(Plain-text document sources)
-=-=-=-=-

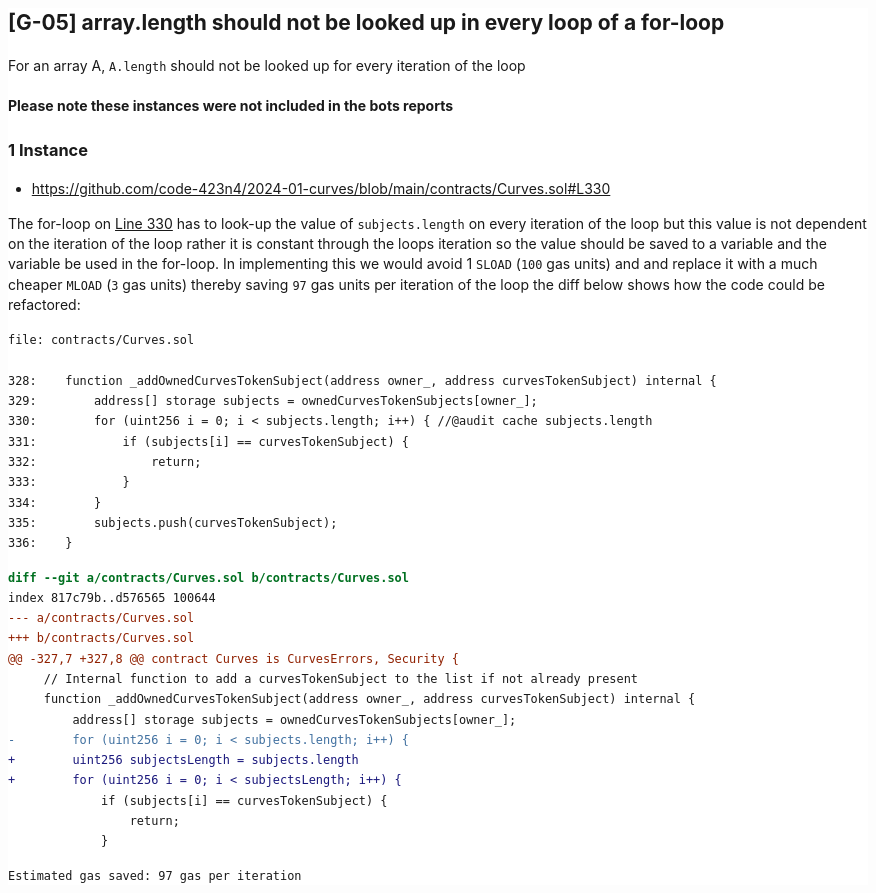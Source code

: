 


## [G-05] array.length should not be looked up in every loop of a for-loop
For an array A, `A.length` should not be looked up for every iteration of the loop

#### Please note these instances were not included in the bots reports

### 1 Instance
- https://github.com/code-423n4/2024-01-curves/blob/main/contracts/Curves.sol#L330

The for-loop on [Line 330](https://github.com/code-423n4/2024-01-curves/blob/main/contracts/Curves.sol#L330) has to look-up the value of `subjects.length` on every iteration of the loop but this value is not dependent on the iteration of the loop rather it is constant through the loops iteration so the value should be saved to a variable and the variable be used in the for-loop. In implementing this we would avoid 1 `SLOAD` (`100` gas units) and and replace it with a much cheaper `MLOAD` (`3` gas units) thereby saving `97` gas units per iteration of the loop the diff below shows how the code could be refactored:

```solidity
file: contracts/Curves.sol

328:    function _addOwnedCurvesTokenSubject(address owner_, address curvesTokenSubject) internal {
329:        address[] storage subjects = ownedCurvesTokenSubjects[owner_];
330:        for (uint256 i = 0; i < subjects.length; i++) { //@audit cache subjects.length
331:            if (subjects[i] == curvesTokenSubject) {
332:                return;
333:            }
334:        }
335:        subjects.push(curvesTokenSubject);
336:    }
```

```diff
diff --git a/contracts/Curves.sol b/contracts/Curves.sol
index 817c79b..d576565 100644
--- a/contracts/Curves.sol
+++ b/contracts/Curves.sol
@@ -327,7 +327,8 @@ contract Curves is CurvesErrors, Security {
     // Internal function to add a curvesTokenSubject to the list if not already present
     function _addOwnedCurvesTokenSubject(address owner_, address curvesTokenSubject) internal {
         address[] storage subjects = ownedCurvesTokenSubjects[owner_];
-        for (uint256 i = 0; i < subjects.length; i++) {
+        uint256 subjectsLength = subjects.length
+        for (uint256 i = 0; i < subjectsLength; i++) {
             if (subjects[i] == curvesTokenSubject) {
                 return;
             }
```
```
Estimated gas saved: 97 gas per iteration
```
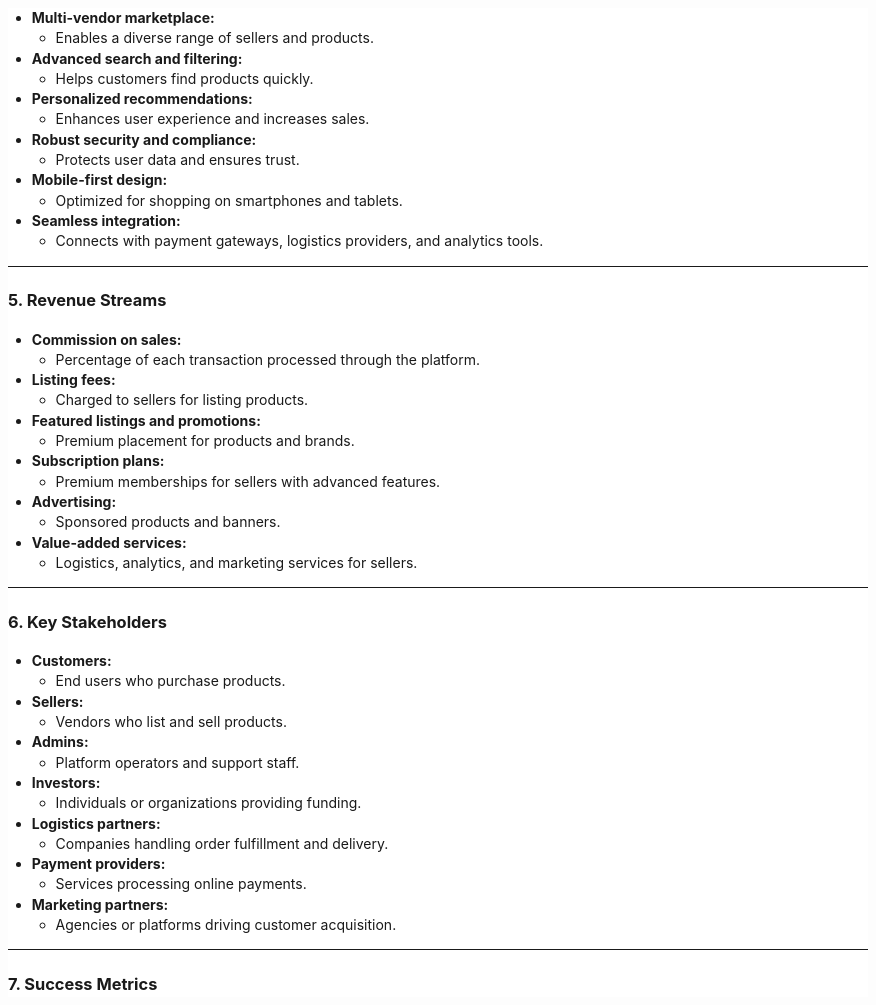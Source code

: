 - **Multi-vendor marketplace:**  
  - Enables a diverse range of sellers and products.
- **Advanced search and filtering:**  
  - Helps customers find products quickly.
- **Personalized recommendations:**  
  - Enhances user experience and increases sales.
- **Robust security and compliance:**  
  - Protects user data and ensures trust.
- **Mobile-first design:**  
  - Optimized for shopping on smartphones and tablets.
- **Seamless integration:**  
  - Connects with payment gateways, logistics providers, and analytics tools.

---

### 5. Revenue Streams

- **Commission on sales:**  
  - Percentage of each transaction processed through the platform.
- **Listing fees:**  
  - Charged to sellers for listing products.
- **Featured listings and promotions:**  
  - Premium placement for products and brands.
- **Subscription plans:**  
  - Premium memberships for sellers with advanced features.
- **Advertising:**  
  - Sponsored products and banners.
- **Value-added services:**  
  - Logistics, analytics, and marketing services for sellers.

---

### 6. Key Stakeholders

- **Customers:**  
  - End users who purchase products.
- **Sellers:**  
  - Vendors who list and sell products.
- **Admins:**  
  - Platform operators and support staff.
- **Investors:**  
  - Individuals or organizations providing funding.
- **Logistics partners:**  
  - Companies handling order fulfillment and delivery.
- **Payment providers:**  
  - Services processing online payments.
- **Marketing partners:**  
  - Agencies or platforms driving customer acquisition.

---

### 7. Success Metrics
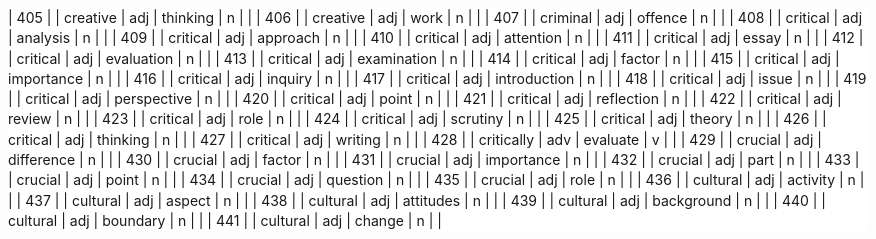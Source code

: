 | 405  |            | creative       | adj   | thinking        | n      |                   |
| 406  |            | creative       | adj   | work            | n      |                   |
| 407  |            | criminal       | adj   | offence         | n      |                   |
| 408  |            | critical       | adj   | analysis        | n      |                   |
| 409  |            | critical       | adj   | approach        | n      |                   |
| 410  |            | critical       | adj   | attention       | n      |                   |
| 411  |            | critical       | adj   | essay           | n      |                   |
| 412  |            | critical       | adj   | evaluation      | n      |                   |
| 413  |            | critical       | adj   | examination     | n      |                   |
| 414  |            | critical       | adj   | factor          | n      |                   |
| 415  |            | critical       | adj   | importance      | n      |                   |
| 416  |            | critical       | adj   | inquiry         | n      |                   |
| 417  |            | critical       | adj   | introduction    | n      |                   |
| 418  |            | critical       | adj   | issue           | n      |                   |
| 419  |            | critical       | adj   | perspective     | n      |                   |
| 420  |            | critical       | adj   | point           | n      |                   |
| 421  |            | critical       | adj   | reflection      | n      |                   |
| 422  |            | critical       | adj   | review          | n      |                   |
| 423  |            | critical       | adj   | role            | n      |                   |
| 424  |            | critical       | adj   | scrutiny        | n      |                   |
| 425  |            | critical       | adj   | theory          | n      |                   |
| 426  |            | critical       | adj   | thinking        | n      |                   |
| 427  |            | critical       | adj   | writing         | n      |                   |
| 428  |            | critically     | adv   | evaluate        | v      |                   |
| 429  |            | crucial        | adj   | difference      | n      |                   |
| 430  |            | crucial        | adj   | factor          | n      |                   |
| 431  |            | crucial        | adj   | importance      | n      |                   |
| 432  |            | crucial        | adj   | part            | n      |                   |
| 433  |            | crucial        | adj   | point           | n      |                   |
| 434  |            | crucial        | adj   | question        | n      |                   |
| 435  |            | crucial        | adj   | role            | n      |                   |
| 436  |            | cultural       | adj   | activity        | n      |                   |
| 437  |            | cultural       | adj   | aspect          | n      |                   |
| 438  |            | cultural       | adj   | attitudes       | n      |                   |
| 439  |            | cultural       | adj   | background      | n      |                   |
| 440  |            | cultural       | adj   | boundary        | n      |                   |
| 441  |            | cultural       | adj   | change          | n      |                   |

-=-=-=-=-

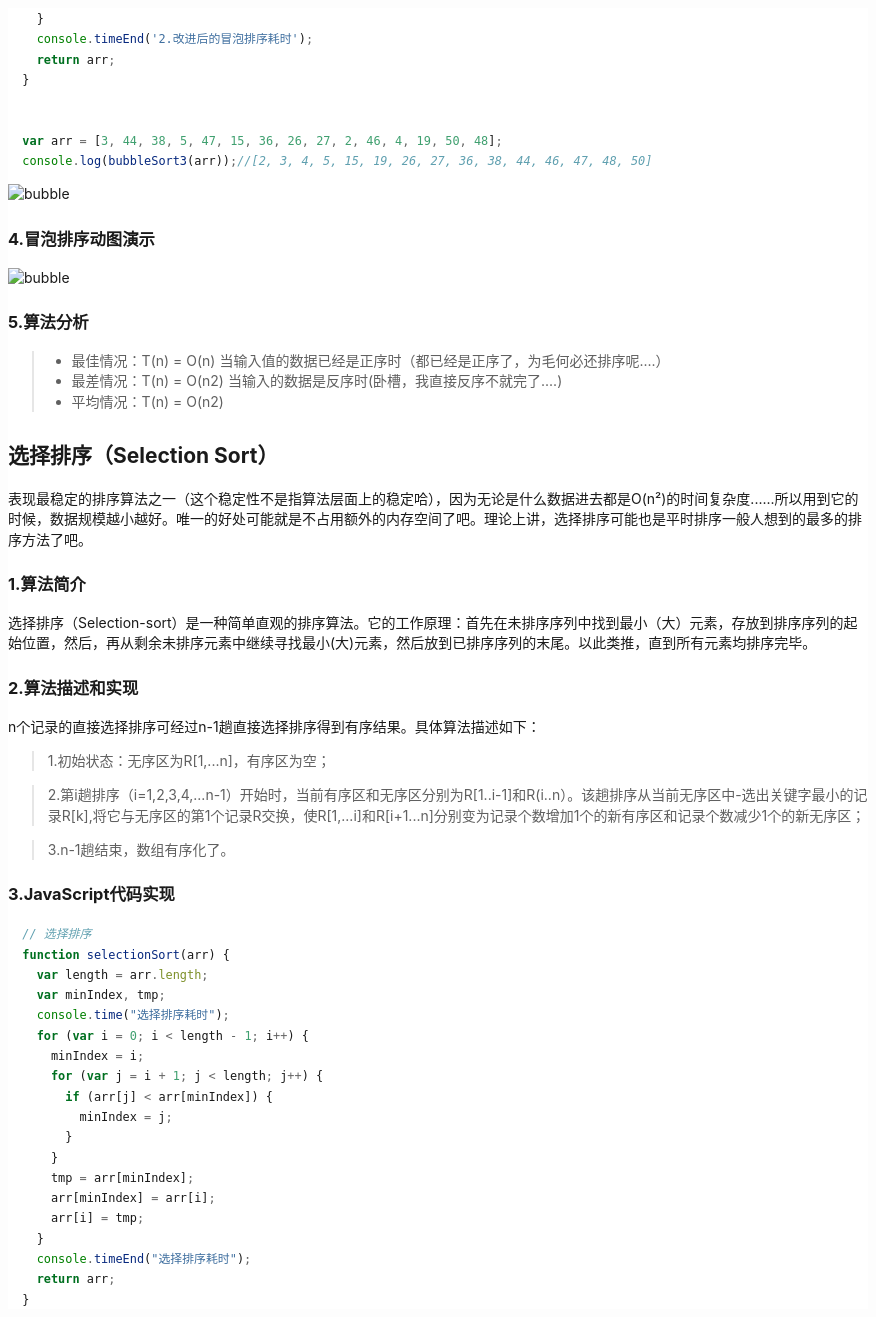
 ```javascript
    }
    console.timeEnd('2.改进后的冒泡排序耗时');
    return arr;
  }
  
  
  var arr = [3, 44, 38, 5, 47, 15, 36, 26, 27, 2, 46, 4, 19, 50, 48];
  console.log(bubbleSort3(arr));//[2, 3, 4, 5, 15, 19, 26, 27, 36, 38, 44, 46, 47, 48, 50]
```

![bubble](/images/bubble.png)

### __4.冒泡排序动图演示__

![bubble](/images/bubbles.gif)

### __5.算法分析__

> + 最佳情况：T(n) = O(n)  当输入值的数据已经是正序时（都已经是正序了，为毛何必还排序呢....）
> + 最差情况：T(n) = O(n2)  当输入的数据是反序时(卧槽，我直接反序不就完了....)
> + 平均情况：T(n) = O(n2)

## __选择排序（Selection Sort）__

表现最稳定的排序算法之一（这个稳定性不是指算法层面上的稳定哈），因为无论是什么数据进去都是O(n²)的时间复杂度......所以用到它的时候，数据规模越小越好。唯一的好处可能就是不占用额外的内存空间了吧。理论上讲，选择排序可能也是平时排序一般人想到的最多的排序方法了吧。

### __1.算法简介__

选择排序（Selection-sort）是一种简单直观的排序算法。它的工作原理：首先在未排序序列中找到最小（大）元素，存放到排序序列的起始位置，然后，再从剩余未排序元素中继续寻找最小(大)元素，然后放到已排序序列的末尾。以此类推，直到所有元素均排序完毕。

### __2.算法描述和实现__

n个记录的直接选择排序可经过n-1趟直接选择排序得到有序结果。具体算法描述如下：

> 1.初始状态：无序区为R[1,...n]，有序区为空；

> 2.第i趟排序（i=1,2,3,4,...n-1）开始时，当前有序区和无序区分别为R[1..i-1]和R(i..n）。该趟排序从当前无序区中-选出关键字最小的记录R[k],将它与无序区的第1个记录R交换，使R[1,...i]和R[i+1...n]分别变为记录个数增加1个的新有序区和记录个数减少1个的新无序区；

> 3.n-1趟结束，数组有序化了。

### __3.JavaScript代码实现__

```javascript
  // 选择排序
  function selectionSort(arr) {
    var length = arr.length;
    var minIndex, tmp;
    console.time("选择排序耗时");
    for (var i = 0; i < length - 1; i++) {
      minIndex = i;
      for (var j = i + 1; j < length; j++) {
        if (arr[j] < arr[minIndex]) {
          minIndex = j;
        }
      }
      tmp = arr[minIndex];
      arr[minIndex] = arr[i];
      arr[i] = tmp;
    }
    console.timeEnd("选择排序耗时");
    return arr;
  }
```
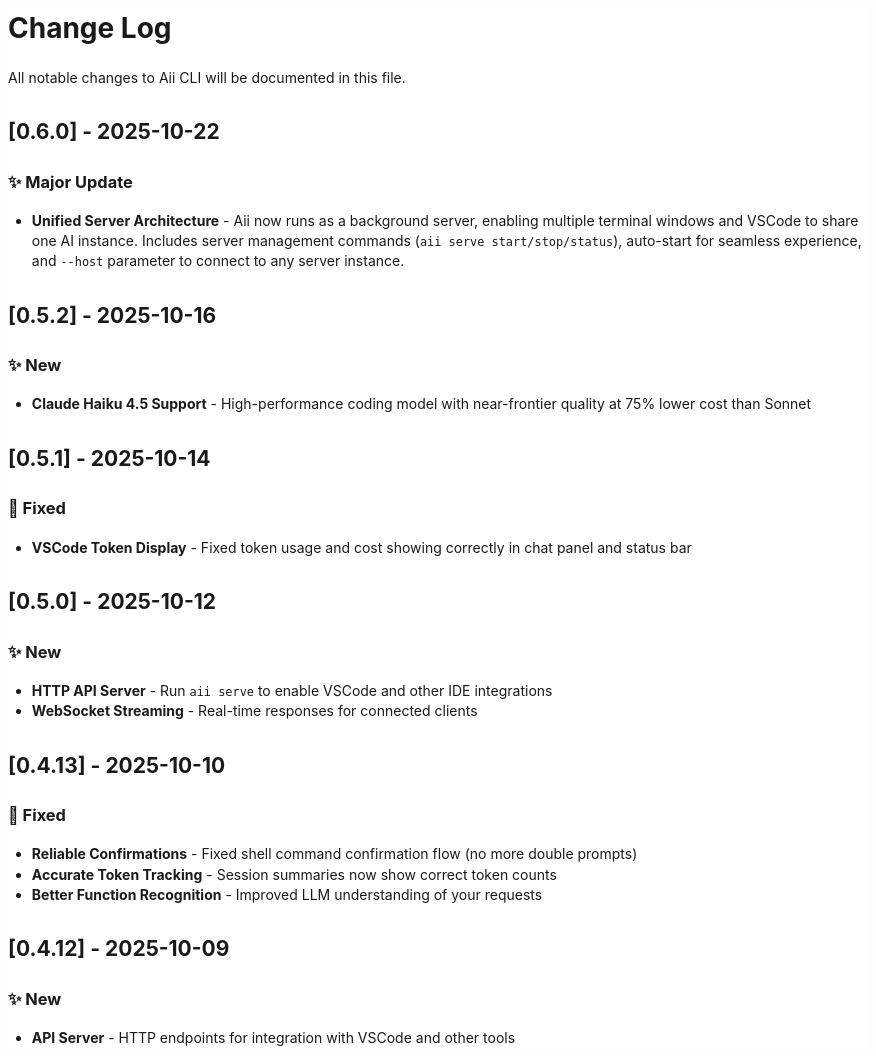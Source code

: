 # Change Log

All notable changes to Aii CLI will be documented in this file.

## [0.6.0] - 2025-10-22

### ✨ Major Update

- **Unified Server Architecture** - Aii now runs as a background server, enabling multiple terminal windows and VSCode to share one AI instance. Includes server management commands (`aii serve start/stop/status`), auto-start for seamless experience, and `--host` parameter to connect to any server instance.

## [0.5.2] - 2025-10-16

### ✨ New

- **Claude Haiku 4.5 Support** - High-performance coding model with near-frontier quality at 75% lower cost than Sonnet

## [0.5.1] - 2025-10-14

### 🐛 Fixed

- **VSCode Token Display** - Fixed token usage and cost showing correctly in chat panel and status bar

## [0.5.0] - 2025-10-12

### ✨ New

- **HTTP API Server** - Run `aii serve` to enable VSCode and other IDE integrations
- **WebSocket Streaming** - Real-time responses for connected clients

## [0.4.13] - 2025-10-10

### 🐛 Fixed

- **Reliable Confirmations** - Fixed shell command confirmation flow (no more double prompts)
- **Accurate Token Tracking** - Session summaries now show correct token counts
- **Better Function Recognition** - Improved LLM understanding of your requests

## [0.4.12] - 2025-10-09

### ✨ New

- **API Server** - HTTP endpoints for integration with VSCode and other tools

-=-=-=-=-

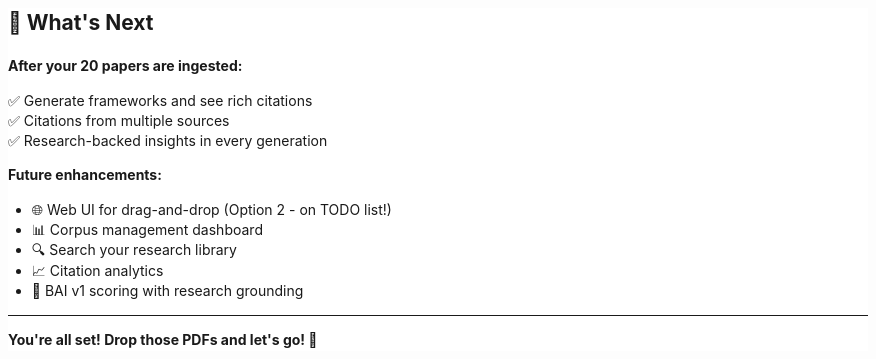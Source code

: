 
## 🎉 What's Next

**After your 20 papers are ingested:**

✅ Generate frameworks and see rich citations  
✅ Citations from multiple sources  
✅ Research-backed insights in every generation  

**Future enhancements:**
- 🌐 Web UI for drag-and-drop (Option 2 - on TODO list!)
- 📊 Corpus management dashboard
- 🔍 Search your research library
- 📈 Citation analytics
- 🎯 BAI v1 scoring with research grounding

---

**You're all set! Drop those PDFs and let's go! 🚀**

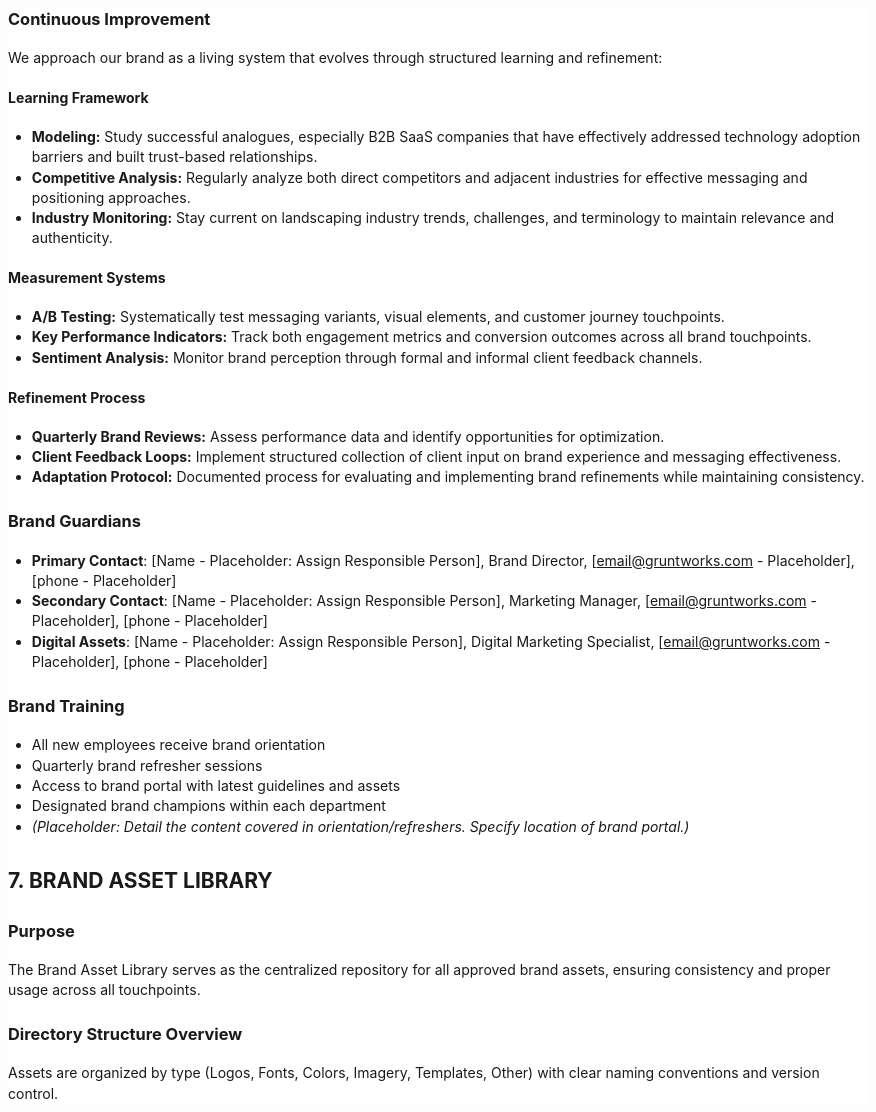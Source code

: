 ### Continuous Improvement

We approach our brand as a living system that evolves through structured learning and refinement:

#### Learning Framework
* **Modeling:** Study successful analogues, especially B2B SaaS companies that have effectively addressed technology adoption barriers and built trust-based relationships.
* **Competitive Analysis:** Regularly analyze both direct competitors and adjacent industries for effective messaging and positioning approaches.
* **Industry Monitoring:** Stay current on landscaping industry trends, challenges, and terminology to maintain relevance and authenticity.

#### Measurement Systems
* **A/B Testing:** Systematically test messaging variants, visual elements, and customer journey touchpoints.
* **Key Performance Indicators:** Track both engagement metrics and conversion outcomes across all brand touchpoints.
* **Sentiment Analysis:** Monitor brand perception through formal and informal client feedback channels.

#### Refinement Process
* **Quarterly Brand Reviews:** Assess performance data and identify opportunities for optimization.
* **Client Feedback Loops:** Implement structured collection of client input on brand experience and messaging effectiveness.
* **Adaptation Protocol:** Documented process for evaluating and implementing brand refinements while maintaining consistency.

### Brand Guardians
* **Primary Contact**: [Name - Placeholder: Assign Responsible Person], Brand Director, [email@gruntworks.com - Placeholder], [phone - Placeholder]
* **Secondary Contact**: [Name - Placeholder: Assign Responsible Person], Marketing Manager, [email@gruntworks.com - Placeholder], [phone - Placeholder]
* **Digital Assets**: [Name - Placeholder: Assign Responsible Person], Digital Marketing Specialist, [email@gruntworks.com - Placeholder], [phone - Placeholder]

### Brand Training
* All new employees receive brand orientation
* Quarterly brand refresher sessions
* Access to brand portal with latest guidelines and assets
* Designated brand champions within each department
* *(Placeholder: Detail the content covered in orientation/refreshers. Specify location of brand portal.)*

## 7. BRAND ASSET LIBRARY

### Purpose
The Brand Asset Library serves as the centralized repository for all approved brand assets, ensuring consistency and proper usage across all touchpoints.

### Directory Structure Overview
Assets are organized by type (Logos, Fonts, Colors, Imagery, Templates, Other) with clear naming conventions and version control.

-=-=-=-=-

__Work order__. What lines in the records contain the word "creative"? Return each one.

__Worked solution__.
: | 405  |            | creative       | adj   | thinking        | n      |                   |
| 406  |            | creative       | adj   | work            | n      |                   |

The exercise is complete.